Opinion: The truth of the matter

This is an undated photo illustration of President George Washington from the Library of Congress. (AP Photo, file)

This is an undated photo illustration of President George Washington from the Library of Congress. (AP Photo, file) Courtesy—ASSOCIATED PRESS

By JOHN BUTTRICK

Published: 10-26-2024 8:00 AM

John Buttrick writes from his Vermont Folk Rocker in his Concord home, Minds Crossing. He can be reached at johndbuttrick@gmail.com

As children, we learned the legend of George Washington and the cherry tree. The story goes that George told his father, “I cannot tell a lie. I cut down the cherry tree.” The lesson, as we all know, was that truth-telling was George Washington’s preparation for becoming president of the United States. His character became a stone in the foundation of the new nation.

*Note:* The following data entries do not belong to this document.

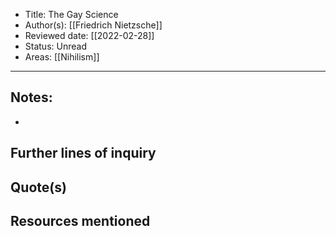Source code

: 
- Title:  The Gay Science
- Author(s): [[Friedrich Nietzsche]]
- Reviewed date:  [[2022-02-28]]
- Status: Unread
- Areas: [[Nihilism]]

---

## Notes:

-

## Further lines of inquiry

## Quote(s)

## Resources mentioned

The trend continued with the legend of “Honest Abe.” When clerking in a general store, young Abraham Lincoln found out he had charged a woman a few cents too much. The story goes, that at the end of the day, after closing the store, Abe walked between two and three miles to the woman’s house to return the pennies he had overcharged. This story affirms the honest character of another president of the United States.

These legends have been told down through the generations to become our stories, stories of the value of honesty and the honest character expected of our presidents. They have not always been perfect, but when they have fallen short, they’ve accepted the consequences of their actions.

Tom Nichols wrote in the Atlantic, “Even Nixon chose to resign rather than mobilize his base against impeachment.”

The exemplary character of honesty and willingness to accept the consequences when failing to meet the standard has been a part of the life of the past forty-four U.S. presidents, with one exception: Donald Trump, who ironically wants to “make America Great Again” (MAGA). His penchant for telling lies, I would argue, is definitely not “great” or for the better. Lying is the first step toward arrogance, corruption, and the shirking of personal consequences. Following that path would Make America Greatly Egregious (MAGE).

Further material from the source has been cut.